[发明专利]一种基于磁珠法的无醇病毒核酸提取试剂盒

说明书

本发明提供了一种基于磁珠法的无醇病毒核酸提取试剂盒，含有裂解液；磁珠溶液；蛋白酶K；polyA溶液；去蛋白液；洗涤液；缓冲液。本发明还提供了采用上述的试剂盒提取核酸的方法，先加入样本、裂解液和磁珠进行混匀，然后边裂解边捕获核酸分子，最后分别采用特有的无醇去蛋白液和洗涤液洗涤去除磁珠表面的蛋白质和盐离子等杂质。与常规的病毒核酸提取方法相比较，操作步骤简单，不需要单独加入结合液，实现了裂解和结合同时进行，DNA和RNA共提；整个操作过程中不加入乙醇或异丙醇，抑制物质残留少，实验步骤简便，整个流程下来仅需要40min左右；安全无污染，无氯仿苯酚等有毒试剂，既可以手工操作也可以用于自动化平台。

技术领域

本发明属于生物工程领域涉及一种检测试剂盒，具体来说是一种基于磁珠法的无醇病毒核酸提取试剂盒。

背景技术

病毒的结构相对简单，由外面的衣壳蛋白和内部的核酸物质组成，根据核酸物质可以将病毒分为DNA病毒或RNA病毒。随着分子生物学的发展，对疾病相关病毒进行检测和分型是分子检测的一个重要应用领域，而从生物材料中高效、简便的提取和纯化目的核酸是分子检测的关键技术。目前病毒核酸纯化技术主要分为三种，分别为传统法、柱膜法和磁珠法。
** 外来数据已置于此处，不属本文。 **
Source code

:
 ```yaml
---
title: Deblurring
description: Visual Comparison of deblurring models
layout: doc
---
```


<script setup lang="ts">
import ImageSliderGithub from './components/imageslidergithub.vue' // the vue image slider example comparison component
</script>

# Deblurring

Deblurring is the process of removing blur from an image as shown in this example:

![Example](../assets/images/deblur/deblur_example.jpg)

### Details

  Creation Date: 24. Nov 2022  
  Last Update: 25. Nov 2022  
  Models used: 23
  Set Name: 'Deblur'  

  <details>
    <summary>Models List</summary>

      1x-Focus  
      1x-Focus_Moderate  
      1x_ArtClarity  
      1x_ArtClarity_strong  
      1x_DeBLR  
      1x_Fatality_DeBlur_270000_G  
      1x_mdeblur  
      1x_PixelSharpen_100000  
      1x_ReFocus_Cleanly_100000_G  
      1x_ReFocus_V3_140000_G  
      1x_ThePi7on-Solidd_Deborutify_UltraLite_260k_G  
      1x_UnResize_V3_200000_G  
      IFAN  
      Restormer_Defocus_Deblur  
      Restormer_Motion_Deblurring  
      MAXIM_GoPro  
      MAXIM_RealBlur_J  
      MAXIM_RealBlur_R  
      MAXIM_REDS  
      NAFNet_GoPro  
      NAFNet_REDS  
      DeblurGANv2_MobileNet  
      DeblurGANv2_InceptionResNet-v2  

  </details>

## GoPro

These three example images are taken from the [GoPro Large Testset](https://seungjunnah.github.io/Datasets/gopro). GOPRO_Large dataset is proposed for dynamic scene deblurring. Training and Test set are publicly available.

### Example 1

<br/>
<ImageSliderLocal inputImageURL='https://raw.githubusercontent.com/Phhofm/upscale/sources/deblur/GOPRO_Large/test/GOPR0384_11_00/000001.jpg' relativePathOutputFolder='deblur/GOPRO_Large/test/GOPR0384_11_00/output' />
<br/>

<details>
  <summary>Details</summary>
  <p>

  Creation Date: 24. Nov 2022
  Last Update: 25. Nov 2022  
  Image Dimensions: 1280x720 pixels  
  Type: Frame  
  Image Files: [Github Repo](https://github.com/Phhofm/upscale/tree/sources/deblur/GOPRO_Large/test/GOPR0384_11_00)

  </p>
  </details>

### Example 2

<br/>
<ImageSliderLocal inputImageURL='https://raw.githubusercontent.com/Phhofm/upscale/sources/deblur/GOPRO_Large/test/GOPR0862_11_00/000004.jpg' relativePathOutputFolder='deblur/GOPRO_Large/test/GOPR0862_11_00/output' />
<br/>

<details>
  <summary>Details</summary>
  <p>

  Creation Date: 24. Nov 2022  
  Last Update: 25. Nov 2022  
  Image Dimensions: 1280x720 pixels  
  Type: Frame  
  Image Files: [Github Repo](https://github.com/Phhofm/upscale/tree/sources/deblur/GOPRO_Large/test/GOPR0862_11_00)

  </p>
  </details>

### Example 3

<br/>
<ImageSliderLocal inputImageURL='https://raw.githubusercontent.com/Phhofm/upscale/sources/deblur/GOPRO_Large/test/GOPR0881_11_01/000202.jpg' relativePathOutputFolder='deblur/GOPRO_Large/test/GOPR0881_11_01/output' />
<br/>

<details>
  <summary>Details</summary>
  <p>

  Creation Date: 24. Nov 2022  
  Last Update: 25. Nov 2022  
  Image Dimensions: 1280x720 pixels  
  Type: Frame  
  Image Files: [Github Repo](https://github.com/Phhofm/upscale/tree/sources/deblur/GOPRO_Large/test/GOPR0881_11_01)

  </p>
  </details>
传统的核酸纯化主要是利用变性剂和表面活性剂进行裂解，释放出核酸后用苯酚、氯仿进行抽提去除蛋白等杂质，然后用乙醇或异丙醇进行沉淀，去除上清后获得核酸沉淀，然后用TB或TE缓冲液进行溶解。该方法步骤繁琐，重复性差，耗时较长，并且使用了有剂试剂。煮沸法也是传统的病毒核酸提取方法之一，但是该方法提取的核酸纯度较低，对检测的灵敏度影响较大。柱膜法是用硅胶膜对核酸进行吸附和纯化，主要是用变性剂和表面活性剂裂解细胞，释放核酸分子，在低pH值、高盐以及醇的条件下结合核酸分子，然后用含有胍盐的乙醇溶液洗涤去除蛋白等杂质，用70％或80％的乙醇溶液去除盐离子，干燥去除残留乙醇后在高pH值、低盐的情况下洗脱核酸，该方法操作相对简便，提取的核酸纯度高，但是不利于自动化操作。磁珠法病毒核酸提取和柱膜法类似，主要是用磁性微球替代柱膜吸附核酸，该方法的优点是能够在仪器上进行操作，进行自动化操作，但是由于磁珠吸附核酸的同时也会吸附蛋白等杂质，所以对结合以及洗涤条件要求比较高，获得高纯度的核酸比较困难。

发明内容

针对现有技术中的上述技术问题，本发明提供了一种基于磁珠法的无醇病毒核酸提取试剂盒，所述的这种基于磁珠法的无醇病毒核酸提取试剂盒要解决现有技术中提取核酸的方法复杂，提取要求较高、提纯困难的技术问题。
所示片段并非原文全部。